Who Wins Low Power Wide Area Networks, Mobile M2M Market Share?

It is too early to predict whether purpose-built low-power sensor networks are going to get more market share than mobile operator versions of such networks. The LPWANs already are in commercial operation, one might argue. On the other hand, new mobile standards are coming.

And mobile operators have been supporting machine-to-machine networks since 2G. So the argument might be whether the special-purpose networks can take share from the mobile operators, and if so, how much.


Narrowband internet of things (NB-IoT) and LTE-M are two approaches to creating low power sensor networks supporting sensors on a 4G mobile network, emphasizing low battery consumption and low cost connectivity. But both those networks arguably are positioned in a different part of the potential market than other purpose-built machine-to-machine networks.

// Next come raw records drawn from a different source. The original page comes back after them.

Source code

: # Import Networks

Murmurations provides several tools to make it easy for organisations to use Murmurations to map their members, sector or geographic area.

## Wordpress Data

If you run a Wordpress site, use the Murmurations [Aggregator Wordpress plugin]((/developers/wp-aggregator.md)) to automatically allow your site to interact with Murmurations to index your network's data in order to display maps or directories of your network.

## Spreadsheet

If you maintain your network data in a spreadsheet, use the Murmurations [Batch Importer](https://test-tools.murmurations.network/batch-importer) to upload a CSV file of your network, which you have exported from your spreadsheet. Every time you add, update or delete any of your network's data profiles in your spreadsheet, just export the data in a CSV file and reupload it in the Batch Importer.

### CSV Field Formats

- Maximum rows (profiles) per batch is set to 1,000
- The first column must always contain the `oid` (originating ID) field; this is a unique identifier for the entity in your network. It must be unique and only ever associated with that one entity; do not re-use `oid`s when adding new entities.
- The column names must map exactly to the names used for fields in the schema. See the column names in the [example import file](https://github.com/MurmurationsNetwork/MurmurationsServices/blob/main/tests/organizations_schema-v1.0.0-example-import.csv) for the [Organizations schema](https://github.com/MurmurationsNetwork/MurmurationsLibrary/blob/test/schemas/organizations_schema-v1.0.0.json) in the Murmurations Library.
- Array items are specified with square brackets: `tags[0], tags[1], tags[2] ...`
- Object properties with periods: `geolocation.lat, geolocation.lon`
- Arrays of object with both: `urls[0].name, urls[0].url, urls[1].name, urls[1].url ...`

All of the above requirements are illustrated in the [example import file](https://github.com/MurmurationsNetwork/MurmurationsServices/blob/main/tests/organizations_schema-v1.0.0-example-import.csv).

Whether it is an advantage or not will vary by use case, but the mobile variants will feature bandwidth as much as an order of magnitude higher than purpose-built M2M networks. Eventually that might come to be seen as an advantage, even if initially it is seen as a bit of overkill (with cost implications to match).

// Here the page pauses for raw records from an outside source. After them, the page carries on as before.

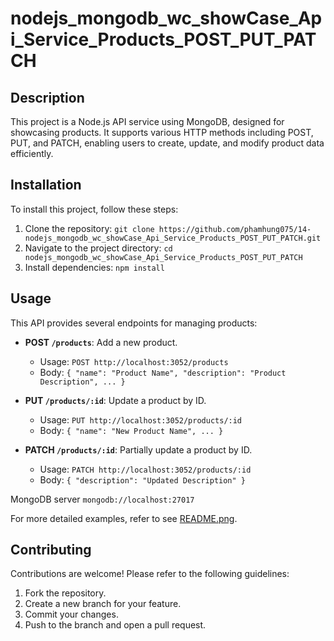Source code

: # nodejs_mongodb_wc_showCase_Api_Service_Products_POST_PUT_PATCH

## Description

This project is a Node.js API service using MongoDB, designed for showcasing products. It supports various HTTP methods including POST, PUT, and PATCH, enabling users to create, update, and modify product data efficiently.

## Installation

To install this project, follow these steps:

1. Clone the repository: `git clone https://github.com/phamhung075/14-nodejs_mongodb_wc_showCase_Api_Service_Products_POST_PUT_PATCH.git`
2. Navigate to the project directory: `cd nodejs_mongodb_wc_showCase_Api_Service_Products_POST_PUT_PATCH`
3. Install dependencies: `npm install`

## Usage

This API provides several endpoints for managing products:

- **POST `/products`**: Add a new product.
    
    - Usage: `POST http://localhost:3052/products`
    - Body: `{ "name": "Product Name", "description": "Product Description", ... }`
- **PUT `/products/:id`**: Update a product by ID.
    
    - Usage: `PUT http://localhost:3052/products/:id`
    - Body: `{ "name": "New Product Name", ... }`
- **PATCH `/products/:id`**: Partially update a product by ID.
    
    - Usage: `PATCH http://localhost:3052/products/:id`
    - Body: `{ "description": "Updated Description" }`
      
MongoDB server `mongodb://localhost:27017`

For more detailed examples, refer to see [README.png](./README.png).


## Contributing

Contributions are welcome! Please refer to the following guidelines:

1. Fork the repository.
2. Create a new branch for your feature.
3. Commit your changes.
4. Push to the branch and open a pull request.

Over time, and with volume, such differences might narrow. In the meantime, mobile service providers are likely to use forward pricing to bridge the gap.


Some idea of the character of machine-to-machine (sensor) applications can be seen by the typical amount of data that has to be transmitted by sensors. It may remind you of paging systems, should you recall them.


Sigfox says that sending GPS location requires about six bytes, temperature just two bytes. Object status might require only a single byte, the same amount of data consumed to report speed.


That shows just how optimized a low power wide area network is for low power consumption. Where one might think kilobytes are required to report at least some types of information, other simple status updates might take even less than that.


Such networks are optimized for uplink communications only, not duplex. So sensor transmitters can be turned off when not actively uploading data. Also, many sensor apps only require that a particular sensor be turned on for a few seconds a day, says Marc Olivier, Sigfox VP.


IoT networks optimized for mobile networks feature much-higher bandwidths. M2M networks on 4G networks tend to support a few megabits per second, while 5G variants might support 10 Mbps.


You might correctly guess that such positioning means mobile M2M sensor networks might have an advantage for higher-bandwidth apps, while purpose-built LPWAN networks might have an advantage for applications where reporting requirements are quite low.